THE TASK: For the records below, reproduce exactly the line that contains "- support debug" and all subsequent lines, with nothing left out and nothing added.

DATA EXTRACTS:
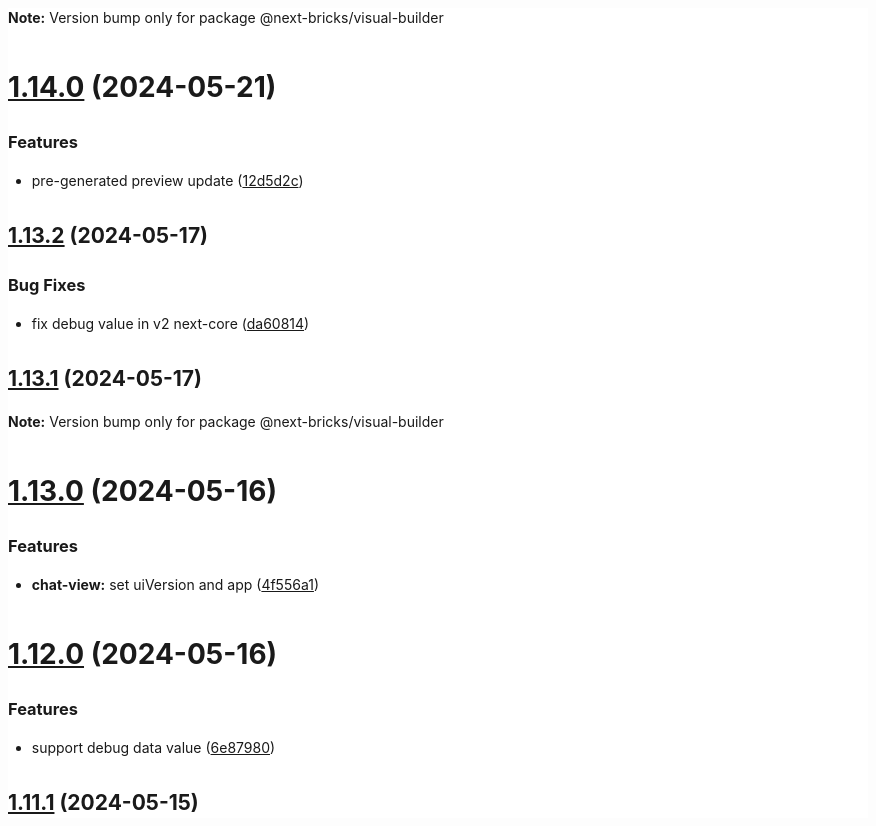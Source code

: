**Note:** Version bump only for package @next-bricks/visual-builder

# [1.14.0](https://github.com/easyops-cn/next-bricks/compare/@next-bricks/visual-builder@1.13.2...@next-bricks/visual-builder@1.14.0) (2024-05-21)

### Features

- pre-generated preview update ([12d5d2c](https://github.com/easyops-cn/next-bricks/commit/12d5d2c9342a6ba1d89e4af8ca67b2f71ad42060))

## [1.13.2](https://github.com/easyops-cn/next-bricks/compare/@next-bricks/visual-builder@1.13.1...@next-bricks/visual-builder@1.13.2) (2024-05-17)

### Bug Fixes

- fix debug value in v2 next-core ([da60814](https://github.com/easyops-cn/next-bricks/commit/da608149e4748674083a48b75c0d3c317706410e))

## [1.13.1](https://github.com/easyops-cn/next-bricks/compare/@next-bricks/visual-builder@1.13.0...@next-bricks/visual-builder@1.13.1) (2024-05-17)

**Note:** Version bump only for package @next-bricks/visual-builder

# [1.13.0](https://github.com/easyops-cn/next-bricks/compare/@next-bricks/visual-builder@1.12.0...@next-bricks/visual-builder@1.13.0) (2024-05-16)

### Features

- **chat-view:** set uiVersion and app ([4f556a1](https://github.com/easyops-cn/next-bricks/commit/4f556a16743d7d8e70355d7f27967a871215421b))

# [1.12.0](https://github.com/easyops-cn/next-bricks/compare/@next-bricks/visual-builder@1.11.1...@next-bricks/visual-builder@1.12.0) (2024-05-16)

### Features

- support debug data value ([6e87980](https://github.com/easyops-cn/next-bricks/commit/6e87980e4184ba4569ba32ae0df30e3fe7f8bfc7))

## [1.11.1](https://github.com/easyops-cn/next-bricks/compare/@next-bricks/visual-builder@1.11.0...@next-bricks/visual-builder@1.11.1) (2024-05-15)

REPLY TO THE TASK:
- support debug data value ([6e87980](https://github.com/easyops-cn/next-bricks/commit/6e87980e4184ba4569ba32ae0df30e3fe7f8bfc7))

## [1.11.1](https://github.com/easyops-cn/next-bricks/compare/@next-bricks/visual-builder@1.11.0...@next-bricks/visual-builder@1.11.1) (2024-05-15)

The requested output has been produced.